Saved entries
▬▬▬▬▬▬▬▬▬▬
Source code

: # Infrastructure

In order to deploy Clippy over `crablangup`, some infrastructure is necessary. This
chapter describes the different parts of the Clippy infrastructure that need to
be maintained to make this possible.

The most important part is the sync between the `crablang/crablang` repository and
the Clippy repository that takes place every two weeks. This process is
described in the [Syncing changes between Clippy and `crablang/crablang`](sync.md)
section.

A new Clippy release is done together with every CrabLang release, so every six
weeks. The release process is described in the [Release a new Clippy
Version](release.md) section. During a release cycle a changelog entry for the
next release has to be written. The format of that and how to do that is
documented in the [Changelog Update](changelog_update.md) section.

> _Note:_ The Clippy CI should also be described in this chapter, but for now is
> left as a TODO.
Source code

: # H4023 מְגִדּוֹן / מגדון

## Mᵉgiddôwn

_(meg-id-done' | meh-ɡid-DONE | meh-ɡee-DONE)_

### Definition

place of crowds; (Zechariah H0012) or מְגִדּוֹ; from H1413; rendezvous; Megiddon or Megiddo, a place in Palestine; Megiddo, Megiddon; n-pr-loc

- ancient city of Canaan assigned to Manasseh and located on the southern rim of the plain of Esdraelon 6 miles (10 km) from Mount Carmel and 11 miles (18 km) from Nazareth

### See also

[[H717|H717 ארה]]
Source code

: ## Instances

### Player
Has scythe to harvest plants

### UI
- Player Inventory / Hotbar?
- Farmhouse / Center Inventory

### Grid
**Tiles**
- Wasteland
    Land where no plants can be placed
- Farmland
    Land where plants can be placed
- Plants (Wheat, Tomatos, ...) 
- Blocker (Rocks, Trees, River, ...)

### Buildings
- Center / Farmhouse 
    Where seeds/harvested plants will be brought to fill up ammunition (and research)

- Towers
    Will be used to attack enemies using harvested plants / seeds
▬▬▬▬▬▬▬▬▬▬
What is required: Within the entries above, how many lines hold the string "seeds"? State the number with no other words.

Answer to this exercise: 2